I actually think this is pretty useful information. It helps you evaluate whether an MCP server is worth the context cost. Similar for getting a feel for how much context certain tool uses use up. I feel like there's a way you can change the system prompt, and so that helps you evaluate if what you've got there is worth it also.

grim_io•4mo ago
Sure, it's useful, once.

What we need is a way to manage the dynamic part of the context without just starting from zero each time.

SOLAR_FIELDS•4mo ago
My theory is that you will never get this from a frontier model provider because as is alluded to in sibling thread the context window management is actually a good hunk of the secret sauce that makes these things effective and companies do not want to give that up
joshribakoff•4mo ago
Cursor has a circular progress bar for context usage.
sublimefire•4mo ago
It’s kind of useful but I suppose they just admit that failure rate increases with large context windows. My guess is that what happened to the presentation of those Meta glasses where the model would not do what was asked for.

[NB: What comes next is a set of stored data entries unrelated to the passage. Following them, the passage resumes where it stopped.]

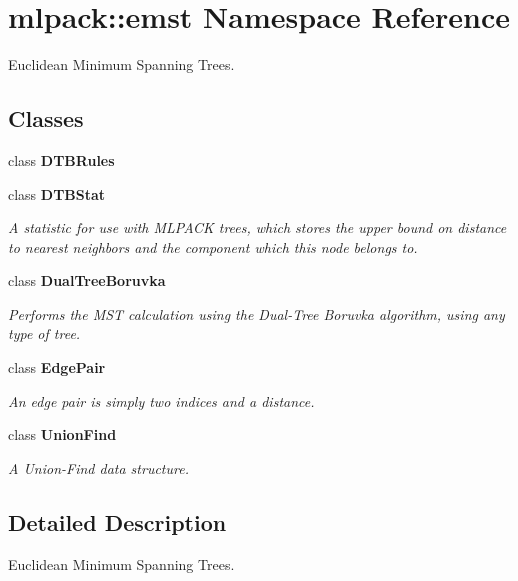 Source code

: \section{mlpack\-:\-:emst Namespace Reference}
\label{namespacemlpack_1_1emst}


Euclidean Minimum Spanning Trees.  


\subsection*{Classes}
\begin{DoxyCompactItemize}
\item 
class {\bf D\-T\-B\-Rules}
\item 
class {\bf D\-T\-B\-Stat}
\begin{DoxyCompactList}\small\item\em A statistic for use with M\-L\-P\-A\-C\-K trees, which stores the upper bound on distance to nearest neighbors and the component which this node belongs to. \end{DoxyCompactList}\item 
class {\bf Dual\-Tree\-Boruvka}
\begin{DoxyCompactList}\small\item\em Performs the M\-S\-T calculation using the Dual-\/\-Tree Boruvka algorithm, using any type of tree. \end{DoxyCompactList}\item 
class {\bf Edge\-Pair}
\begin{DoxyCompactList}\small\item\em An edge pair is simply two indices and a distance. \end{DoxyCompactList}\item 
class {\bf Union\-Find}
\begin{DoxyCompactList}\small\item\em A Union-\/\-Find data structure. \end{DoxyCompactList}\end{DoxyCompactItemize}


\subsection{Detailed Description}
Euclidean Minimum Spanning Trees.  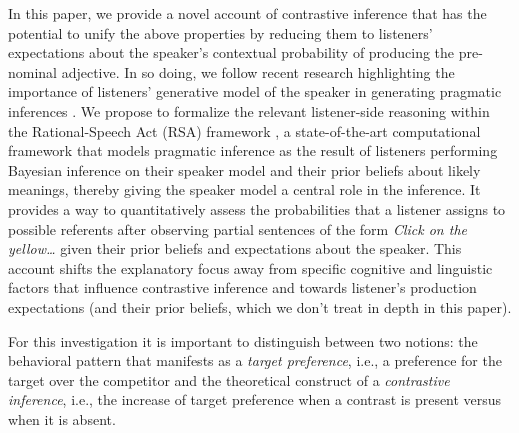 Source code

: \documentclass[10pt,letterpaper]{article}
\begin{document}
In this paper, we provide a novel account of contrastive inference that has the potential to unify the above properties by reducing them to listeners' expectations about the speaker's contextual probability of producing the pre-nominal adjective. In so doing, we follow recent research highlighting the importance of listeners' generative model of the speaker in generating pragmatic inferences \cite{Hawkins:2018,Kao:2015,Kleinschmidt:2011,Macdonald:1994,Mitchell:1995,Rubio-Fernandez:2018}. We propose to formalize the relevant listener-side reasoning within the Rational-Speech Act (RSA) framework \cite{Frank:2012, Goodman:2016}, a state-of-the-art computational framework that models pragmatic inference as the result of listeners performing Bayesian inference on their speaker model and their prior beliefs about likely meanings, thereby giving the speaker model a central role in the inference. It provides a way to quantitatively assess the probabilities that a listener assigns to possible referents after observing partial sentences of the form \emph{Click on the yellow\dots} given their prior beliefs and expectations about the speaker. This account shifts the explanatory focus away from specific cognitive and linguistic factors that influence contrastive inference and towards listener's production expectations (and their prior beliefs, which we don't treat in depth in this paper).


For this investigation it is important to distinguish between two notions: the behavioral pattern that manifests as a \emph{target preference}, i.e., a preference for the target over the competitor and the theoretical construct of a \emph{contrastive inference}, i.e., the increase of target preference when a contrast is present versus when it is absent.
\end{document}
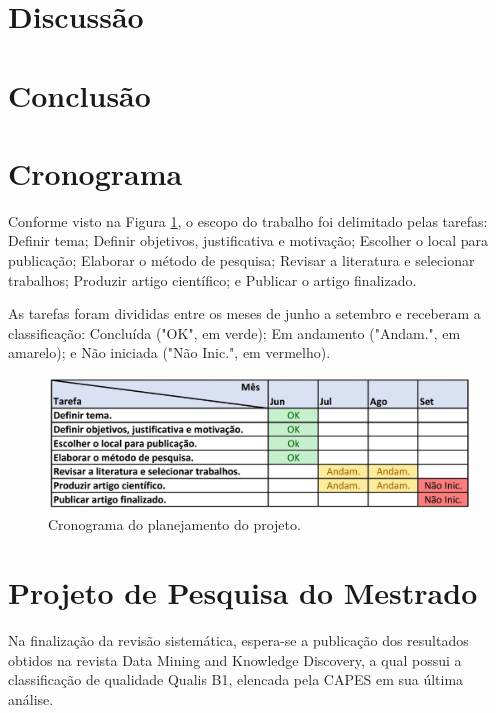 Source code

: \documentclass[smallextended]{svjour3}       %
\begin{document}
\section{Discussão}
\label{sec:5}

\section{Conclusão}
\label{sec:6}

\section{Cronograma}
\label{sec:7}

Conforme visto na Figura \ref{fig:cronograma}, o escopo do trabalho foi delimitado pelas tarefas: Definir tema; Definir objetivos, justificativa e motivação; Escolher o local para publicação; Elaborar o método de pesquisa; Revisar a literatura e selecionar trabalhos; Produzir artigo científico; e Publicar o artigo finalizado. 

As tarefas foram divididas entre os meses de junho a setembro e receberam a classificação: Concluída ("OK", em verde); Em andamento ("Andam.", em amarelo); e Não iniciada ("Não Inic.", em vermelho). 

\begin{figure}[!ht]
	\centering
	\includegraphics[width=1\textwidth]{imagens/cronograma2.jpg}
	\caption{Cronograma do planejamento do projeto.}
	\label{fig:cronograma}
\end{figure}
	
\section{Projeto de Pesquisa do Mestrado}
\label{sec:8}

Na finalização da revisão sistemática, espera-se a publicação dos resultados obtidos na revista Data Mining and Knowledge Discovery, a qual possui a classificação de qualidade Qualis B1, elencada pela CAPES em sua última análise. 

	
\end{document}
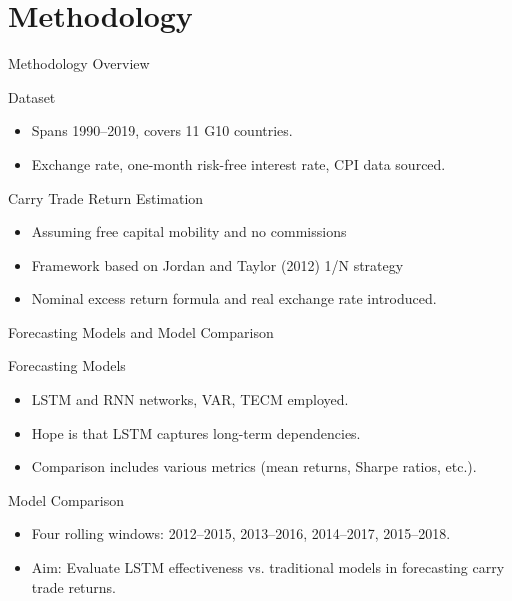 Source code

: \documentclass{beamer}
\begin{document}
\section{Methodology}

\begin{frame}{Methodology Overview}
    \begin{block}{Dataset}
        \begin{itemize}
            \item Spans 1990–2019, covers 11 G10 countries.
            \item Exchange rate, one-month risk-free interest rate, CPI data sourced.
        \end{itemize}
    \end{block}

    \begin{block}{Carry Trade Return Estimation}
        \begin{itemize}
            \item Assuming free capital mobility and no commissions
            \item Framework based on Jordan and Taylor (2012) 1/N strategy
            \item Nominal excess return formula and real exchange rate introduced.
        \end{itemize}
    \end{block}
\end{frame}

\begin{frame}{Forecasting Models and Model Comparison}
    \begin{block}{Forecasting Models}
        \begin{itemize}
            \item LSTM and RNN networks, VAR, TECM employed.
            \item Hope is that LSTM captures long-term dependencies.
            \item Comparison includes various metrics (mean returns, Sharpe ratios, etc.).
        \end{itemize}
    \end{block}

    \begin{block}{Model Comparison}
        \begin{itemize}
            \item Four rolling windows: 2012–2015, 2013–2016, 2014–2017, 2015–2018.
            \item Aim: Evaluate LSTM effectiveness vs. traditional models in forecasting carry trade returns.
        \end{itemize}
    \end{block}
\end{frame}
\end{document}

Another interesting thought might be that long horizon tasks need different tooling, and with the shift to long running tasks you can use cheaper models as well. None of the big providers have good tools for that at the moment, so the only thing they can say is: to fix our contexts but still use their models.

llm-cool-j•4mo ago
I find you can give it a task and the full context in your 1st message, and also include (a) asking what files are needed to understand and complete task, and (b) ask if there’s anything ambiguous about the task/question. Then, when you get the response, create a new chat with just the files it recommends, and the ambiguities explained in the 1st comment. Sometimes you need a couple of rounds of this.

The you will have a good starting point, with less chance of running out of space before solving the task.

If you can’t give it full context at the beginning, you can give it a tree listing of the files involved, and maybe a couple of READMEs (if there are any) and ask it see if it can work out what files are needed, giving it a couple of files at a time, at its suggestion.

lyu07282•4mo ago
I think "output engineering" is equally as important, and steering with grammar (structured output with json schema or CFGs directly) is a huge win there I find:

https://platform.openai.com/docs/guides/function-calling#con...

CuriouslyC•4mo ago
Oh yeah, this is huge! I instruct agents to do a few things in this vein that are big improvements:

1. Have agents emit chatter in a structured format. Have them emit hypotheses, evidence, counterfactuals, invariants, etc. The fully natural language agent chatter is shit for observability, and if you have structured agent output you can actually run script hooks that are very powerful in response to agent input/output.

2. Have agents summarize key evidence from toolcalls, then just drop the tool call output from context (you can give them a tool to retrieve the old value without recomputation, cache tool output in redis and give them a key to retrieve it later if needed). Tool calls dominate context expansion bloat, and once you've extracted evidence the original tool output is very low value.

elpakal•4mo ago
I’ve been playing around with Apple’s Foundation Models, their on device llm has a 4k context window. That’s really been an interesting exercise in context engineering coming from others like Claude and GPT. I think those larger context windows have made me take context engineering for granted.
kcartlidge•3mo ago
Why are we hearing that "studies" have "uncovered the concept of context rot as the number of tokens in the context window increases"? It's obvious, and we've always known this.

Agents are stateless, hence the need for context. This means that all they know about the ongoing session is what's in that context (generally speaking). As the context grows any particular element within it becomes a smaller and smaller percentage of the whole. The LLM is not 'losing focus'; it's being diluted with more tokens. But then I suppose anthropomorphism comes naturally to a company named Anthropic, and 'losing focus' does make it sound more human.

They didn't need a study and article, but it likely contributes towards the mystique. Hence the use of phrases like "this results in n² pairwise relationships for n tokens" to make it sound more erudite and revelatory.